Jen didn't wait another second, but turned and dashed away as fast as her Nikes would take her. "I am innocent!" she called back behind her as she did. Bother, why hadn't she taken French this year instead of Spanish? The mob soon caught up to her and Jen was taken forcibly and swept along in the direction of the guillotine. "This is bad, this is really bad," she whimpered. "Please, I don't want to die!"

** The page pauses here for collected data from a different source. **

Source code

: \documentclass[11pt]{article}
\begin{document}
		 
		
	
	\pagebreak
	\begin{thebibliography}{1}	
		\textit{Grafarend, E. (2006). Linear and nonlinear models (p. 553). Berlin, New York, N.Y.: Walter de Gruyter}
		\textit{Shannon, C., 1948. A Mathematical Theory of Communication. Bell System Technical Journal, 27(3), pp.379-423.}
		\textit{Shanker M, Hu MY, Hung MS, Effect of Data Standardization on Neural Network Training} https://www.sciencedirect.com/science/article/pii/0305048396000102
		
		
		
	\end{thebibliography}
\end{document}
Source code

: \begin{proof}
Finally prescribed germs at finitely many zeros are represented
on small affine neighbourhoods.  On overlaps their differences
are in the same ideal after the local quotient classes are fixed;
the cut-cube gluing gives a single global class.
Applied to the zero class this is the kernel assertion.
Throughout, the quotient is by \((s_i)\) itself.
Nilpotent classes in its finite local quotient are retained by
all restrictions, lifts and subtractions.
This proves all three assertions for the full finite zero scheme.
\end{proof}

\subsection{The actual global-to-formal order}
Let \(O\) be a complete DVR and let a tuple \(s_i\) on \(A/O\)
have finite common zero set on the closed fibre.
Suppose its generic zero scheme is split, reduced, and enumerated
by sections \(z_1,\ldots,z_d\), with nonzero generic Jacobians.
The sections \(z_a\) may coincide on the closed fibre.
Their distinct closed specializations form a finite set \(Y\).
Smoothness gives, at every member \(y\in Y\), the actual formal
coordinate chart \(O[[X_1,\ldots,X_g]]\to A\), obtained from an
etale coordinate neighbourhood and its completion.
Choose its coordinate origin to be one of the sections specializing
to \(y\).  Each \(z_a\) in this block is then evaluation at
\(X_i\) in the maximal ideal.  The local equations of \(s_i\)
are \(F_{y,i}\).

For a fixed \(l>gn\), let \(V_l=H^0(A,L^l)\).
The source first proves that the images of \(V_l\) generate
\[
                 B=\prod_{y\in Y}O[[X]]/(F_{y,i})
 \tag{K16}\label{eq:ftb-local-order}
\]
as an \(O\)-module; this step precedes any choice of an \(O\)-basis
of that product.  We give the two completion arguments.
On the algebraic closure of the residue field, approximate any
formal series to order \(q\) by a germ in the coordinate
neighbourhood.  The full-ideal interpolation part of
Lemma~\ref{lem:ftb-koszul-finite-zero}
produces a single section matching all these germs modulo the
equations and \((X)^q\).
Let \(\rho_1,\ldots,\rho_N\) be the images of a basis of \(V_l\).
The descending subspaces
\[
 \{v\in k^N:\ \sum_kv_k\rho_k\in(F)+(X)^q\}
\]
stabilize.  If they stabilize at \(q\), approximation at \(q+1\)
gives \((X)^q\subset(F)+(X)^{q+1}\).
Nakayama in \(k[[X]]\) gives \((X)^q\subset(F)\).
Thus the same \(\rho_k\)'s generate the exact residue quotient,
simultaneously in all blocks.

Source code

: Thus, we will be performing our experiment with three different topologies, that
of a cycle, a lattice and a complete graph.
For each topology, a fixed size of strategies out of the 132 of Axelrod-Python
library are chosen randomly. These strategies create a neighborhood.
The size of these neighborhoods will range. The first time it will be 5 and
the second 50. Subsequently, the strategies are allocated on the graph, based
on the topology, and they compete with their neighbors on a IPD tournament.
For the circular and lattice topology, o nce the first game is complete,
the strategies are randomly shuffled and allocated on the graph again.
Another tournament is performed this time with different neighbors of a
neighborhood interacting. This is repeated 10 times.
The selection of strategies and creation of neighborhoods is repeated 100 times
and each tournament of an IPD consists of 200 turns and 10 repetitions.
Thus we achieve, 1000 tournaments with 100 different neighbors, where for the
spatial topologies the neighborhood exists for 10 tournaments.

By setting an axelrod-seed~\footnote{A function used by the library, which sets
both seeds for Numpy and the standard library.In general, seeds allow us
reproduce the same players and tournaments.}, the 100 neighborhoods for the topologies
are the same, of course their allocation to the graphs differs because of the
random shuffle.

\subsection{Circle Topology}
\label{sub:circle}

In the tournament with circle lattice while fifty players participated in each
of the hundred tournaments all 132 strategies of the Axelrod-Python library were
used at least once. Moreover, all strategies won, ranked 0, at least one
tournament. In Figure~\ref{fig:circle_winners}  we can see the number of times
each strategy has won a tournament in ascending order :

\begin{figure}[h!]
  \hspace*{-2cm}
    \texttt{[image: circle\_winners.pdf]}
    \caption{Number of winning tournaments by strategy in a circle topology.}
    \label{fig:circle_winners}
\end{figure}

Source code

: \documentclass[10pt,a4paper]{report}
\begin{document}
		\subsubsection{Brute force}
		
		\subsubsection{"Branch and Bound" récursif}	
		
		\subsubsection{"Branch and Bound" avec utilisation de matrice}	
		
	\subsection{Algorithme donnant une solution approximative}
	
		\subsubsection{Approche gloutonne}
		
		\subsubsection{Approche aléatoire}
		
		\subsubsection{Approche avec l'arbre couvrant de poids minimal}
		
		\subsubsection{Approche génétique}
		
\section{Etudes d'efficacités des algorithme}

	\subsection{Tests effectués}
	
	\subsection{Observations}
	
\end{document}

Suddenly, just at the moment that she would have been led up the stairs, a group of soldiers came marching into the plaza breaking through the swarm of people, and surrounded her, taking her away from the mob. She was too frightened and overwrought to say or do anything at the moment and allowed the soldiers to lead her into a large, dismal building. They led her down a hall lined with heavy wooden doors with grated windows and pushed her through an open one, locking it behind her.

Jen looked around her and realized she was in a prison cell of the late 1700's persuasion. There were no windows in the stone walls that encompassed the narrow space except for one high up at the end of the cell. Judging by the fact that the window lent a very good view of people's feet walking past on the neighboring street, Jen guessed that her cell was partially subterranean. But all this did not matter in the least to Jen as more pressing issues were upon her mind.

"Oh, gosh, I'm too young to die," she sniffled, sinking down to sit on the cold, damp, stone floor. "I wish I knew how to get back home. I wonder how I even got here? Maybe it was-," Jen stopped short as a small scrap of white paper fluttered through her window onto the floor of her cell, its pure, unstained folds standing in sharp contrast to the grime of the cell floor. "Litterbugs," she muttered. Her gaze rested on a small bucket in the far corner. That must be the – Jen didn't even want to think about it. She buried her head in her arms and battled the fear inside her that she couldn't conquer. What was to happen to her?